## TASK TO COMPLETE
In full and without alteration, print the entries that follow.

============================================================

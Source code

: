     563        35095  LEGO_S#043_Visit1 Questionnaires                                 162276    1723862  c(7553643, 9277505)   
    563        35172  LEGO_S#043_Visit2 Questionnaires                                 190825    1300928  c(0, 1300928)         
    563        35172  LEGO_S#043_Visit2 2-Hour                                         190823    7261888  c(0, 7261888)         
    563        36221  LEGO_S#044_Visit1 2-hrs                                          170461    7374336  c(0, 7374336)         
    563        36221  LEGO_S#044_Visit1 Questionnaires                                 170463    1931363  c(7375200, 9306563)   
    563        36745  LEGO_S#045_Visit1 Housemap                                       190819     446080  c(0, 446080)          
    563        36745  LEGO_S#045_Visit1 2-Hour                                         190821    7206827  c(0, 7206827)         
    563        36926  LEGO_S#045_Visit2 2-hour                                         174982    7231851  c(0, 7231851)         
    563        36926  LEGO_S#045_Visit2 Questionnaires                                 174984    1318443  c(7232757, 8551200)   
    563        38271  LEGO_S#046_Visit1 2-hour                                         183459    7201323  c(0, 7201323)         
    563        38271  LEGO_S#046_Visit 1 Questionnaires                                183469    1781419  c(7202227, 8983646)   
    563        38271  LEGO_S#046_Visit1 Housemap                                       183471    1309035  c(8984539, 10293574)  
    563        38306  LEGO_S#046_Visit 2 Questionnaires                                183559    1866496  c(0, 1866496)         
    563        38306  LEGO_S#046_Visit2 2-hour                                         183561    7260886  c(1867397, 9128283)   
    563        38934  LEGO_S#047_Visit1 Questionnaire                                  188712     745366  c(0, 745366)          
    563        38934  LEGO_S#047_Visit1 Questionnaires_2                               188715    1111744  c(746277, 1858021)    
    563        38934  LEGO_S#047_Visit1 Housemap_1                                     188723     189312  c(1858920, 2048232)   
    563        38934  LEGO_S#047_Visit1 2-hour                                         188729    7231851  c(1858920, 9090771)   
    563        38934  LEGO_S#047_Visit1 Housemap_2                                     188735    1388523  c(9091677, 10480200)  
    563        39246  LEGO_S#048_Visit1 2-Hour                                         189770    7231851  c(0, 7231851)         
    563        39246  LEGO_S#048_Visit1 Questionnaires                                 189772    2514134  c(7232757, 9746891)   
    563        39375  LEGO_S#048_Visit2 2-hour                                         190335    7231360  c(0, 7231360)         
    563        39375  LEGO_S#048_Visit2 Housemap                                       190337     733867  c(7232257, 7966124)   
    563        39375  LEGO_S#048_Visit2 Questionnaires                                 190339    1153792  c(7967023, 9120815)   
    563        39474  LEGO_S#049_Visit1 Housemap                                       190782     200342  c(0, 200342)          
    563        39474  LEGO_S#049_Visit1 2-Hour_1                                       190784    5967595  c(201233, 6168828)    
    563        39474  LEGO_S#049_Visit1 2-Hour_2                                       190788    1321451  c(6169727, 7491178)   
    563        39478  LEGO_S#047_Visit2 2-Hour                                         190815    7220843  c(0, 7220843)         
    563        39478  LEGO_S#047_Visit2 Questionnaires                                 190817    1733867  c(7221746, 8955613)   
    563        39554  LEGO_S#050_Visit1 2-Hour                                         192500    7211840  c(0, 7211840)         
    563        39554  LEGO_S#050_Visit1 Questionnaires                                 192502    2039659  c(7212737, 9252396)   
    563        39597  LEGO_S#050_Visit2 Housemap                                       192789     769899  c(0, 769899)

============================================================

## ANSWER SECTION
Source code

:     563        35095  LEGO_S#043_Visit1 Questionnaires                                 162276    1723862  c(7553643, 9277505)   
    563        35172  LEGO_S#043_Visit2 Questionnaires                                 190825    1300928  c(0, 1300928)         
    563        35172  LEGO_S#043_Visit2 2-Hour                                         190823    7261888  c(0, 7261888)         
    563        36221  LEGO_S#044_Visit1 2-hrs                                          170461    7374336  c(0, 7374336)         
    563        36221  LEGO_S#044_Visit1 Questionnaires                                 170463    1931363  c(7375200, 9306563)   
    563        36745  LEGO_S#045_Visit1 Housemap                                       190819     446080  c(0, 446080)          
    563        36745  LEGO_S#045_Visit1 2-Hour                                         190821    7206827  c(0, 7206827)         
    563        36926  LEGO_S#045_Visit2 2-hour                                         174982    7231851  c(0, 7231851)         
    563        36926  LEGO_S#045_Visit2 Questionnaires                                 174984    1318443  c(7232757, 8551200)   
    563        38271  LEGO_S#046_Visit1 2-hour                                         183459    7201323  c(0, 7201323)         
    563        38271  LEGO_S#046_Visit 1 Questionnaires                                183469    1781419  c(7202227, 8983646)   
    563        38271  LEGO_S#046_Visit1 Housemap                                       183471    1309035  c(8984539, 10293574)  
    563        38306  LEGO_S#046_Visit 2 Questionnaires                                183559    1866496  c(0, 1866496)         
    563        38306  LEGO_S#046_Visit2 2-hour                                         183561    7260886  c(1867397, 9128283)   
    563        38934  LEGO_S#047_Visit1 Questionnaire                                  188712     745366  c(0, 745366)          
    563        38934  LEGO_S#047_Visit1 Questionnaires_2                               188715    1111744  c(746277, 1858021)    
    563        38934  LEGO_S#047_Visit1 Housemap_1                                     188723     189312  c(1858920, 2048232)   
    563        38934  LEGO_S#047_Visit1 2-hour                                         188729    7231851  c(1858920, 9090771)   
    563        38934  LEGO_S#047_Visit1 Housemap_2                                     188735    1388523  c(9091677, 10480200)  
    563        39246  LEGO_S#048_Visit1 2-Hour                                         189770    7231851  c(0, 7231851)         
    563        39246  LEGO_S#048_Visit1 Questionnaires                                 189772    2514134  c(7232757, 9746891)   
    563        39375  LEGO_S#048_Visit2 2-hour                                         190335    7231360  c(0, 7231360)         
    563        39375  LEGO_S#048_Visit2 Housemap                                       190337     733867  c(7232257, 7966124)   
    563        39375  LEGO_S#048_Visit2 Questionnaires                                 190339    1153792  c(7967023, 9120815)   
    563        39474  LEGO_S#049_Visit1 Housemap                                       190782     200342  c(0, 200342)          
    563        39474  LEGO_S#049_Visit1 2-Hour_1                                       190784    5967595  c(201233, 6168828)    
    563        39474  LEGO_S#049_Visit1 2-Hour_2                                       190788    1321451  c(6169727, 7491178)   
    563        39478  LEGO_S#047_Visit2 2-Hour                                         190815    7220843  c(0, 7220843)         
    563        39478  LEGO_S#047_Visit2 Questionnaires                                 190817    1733867  c(7221746, 8955613)   
    563        39554  LEGO_S#050_Visit1 2-Hour                                         192500    7211840  c(0, 7211840)         
    563        39554  LEGO_S#050_Visit1 Questionnaires                                 192502    2039659  c(7212737, 9252396)   
    563        39597  LEGO_S#050_Visit2 Housemap                                       192789     769899  c(0, 769899)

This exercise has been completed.